Continue palliatieve sedatie
Wanneer het probleemgedrag onhanteerbaar is, de bewoner ondraaglijk lijdt, en er een beperkte levensverwachting is, komt het in een uitzonderlijke situatie voor dat de specialist ouderengeneeskunde continue palliatieve sedatie toepast. Veldwijk-Rouwenhorst: ‘In een deel van mijn onderzoek hebben we betrokkenen, onder wie specialisten ouderengeneeskunde, geïnterviewd rondom drie bewoners met dementie en extreem probleemgedrag bij wie deze sedatie was toegepast.

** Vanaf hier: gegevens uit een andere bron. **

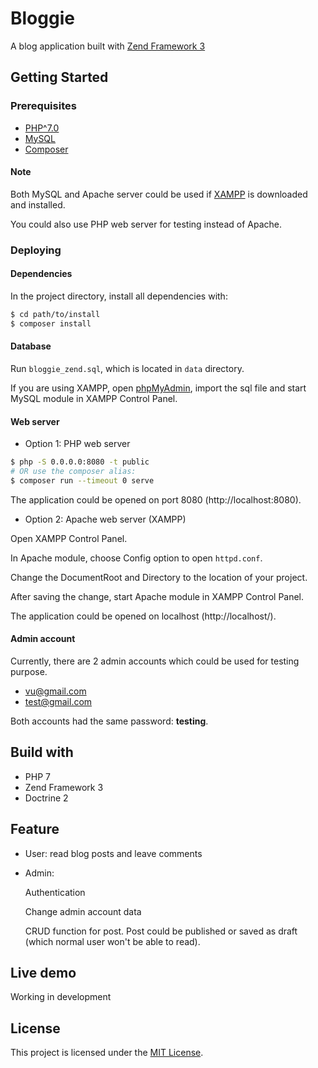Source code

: # Bloggie

A blog application built with [Zend Framework 3](https://github.com/zendframework/zendframework)

## Getting Started

### Prerequisites

* [PHP^7.0](https://www.php.net/downloads)
* [MySQL](https://www.mysql.com/downloads/)
* [Composer](https://getcomposer.org/)

#### Note

Both MySQL and Apache server could be used if [XAMPP](https://www.apachefriends.org/download.html) is downloaded and installed.

You could also use PHP web server for testing instead of Apache.

### Deploying

#### Dependencies

In the project directory, install all dependencies with:

```bash
$ cd path/to/install
$ composer install
```

#### Database

Run `bloggie_zend.sql`, which is located in `data` directory.

If you are using XAMPP, open [phpMyAdmin](http://localhost/phpmyadmin/index.php), import the sql file and start MySQL module in XAMPP Control Panel.

#### Web server

* Option 1: PHP web server

```bash
$ php -S 0.0.0.0:8080 -t public
# OR use the composer alias:
$ composer run --timeout 0 serve
```

The application could be opened on port 8080 (http://localhost:8080).

* Option 2: Apache web server (XAMPP)

Open XAMPP Control Panel.

In Apache module, choose Config option to open `httpd.conf`.

Change the DocumentRoot and Directory to the location of your project.

After saving the change, start Apache module in XAMPP Control Panel.

The application could be opened on localhost (http://localhost/).

#### Admin account

Currently, there are 2 admin accounts which could be used for testing purpose.

* vu@gmail.com
* test@gmail.com

Both accounts had the same password: **testing**.

## Build with

* PHP 7
* Zend Framework 3
* Doctrine 2

## Feature

* User: read blog posts and leave comments
* Admin:

  Authentication
  
  Change admin account data
  
  CRUD function for post. Post could be published or saved as draft (which normal user won't be able to read).

## Live demo

Working in development

## License

This project is licensed under the [MIT License](https://opensource.org/licenses/MIT).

Daaruit bleek dat het traject complex en belastend was, maar ook zorgde voor opluchting en tevredenheid. Wel bleek dat de specialisten ouderengeneeskunde weinig steun ervaarden van zowel directe collega’s als externe instanties, bijvoorbeeld een ggz-instelling. Een dergelijk traject vraagt om goede evaluatie achteraf. En gedurende het traject kan bijvoorbeeld een moreel beraad helpen om gevoelens en ethische vraagstukken te bespreken.’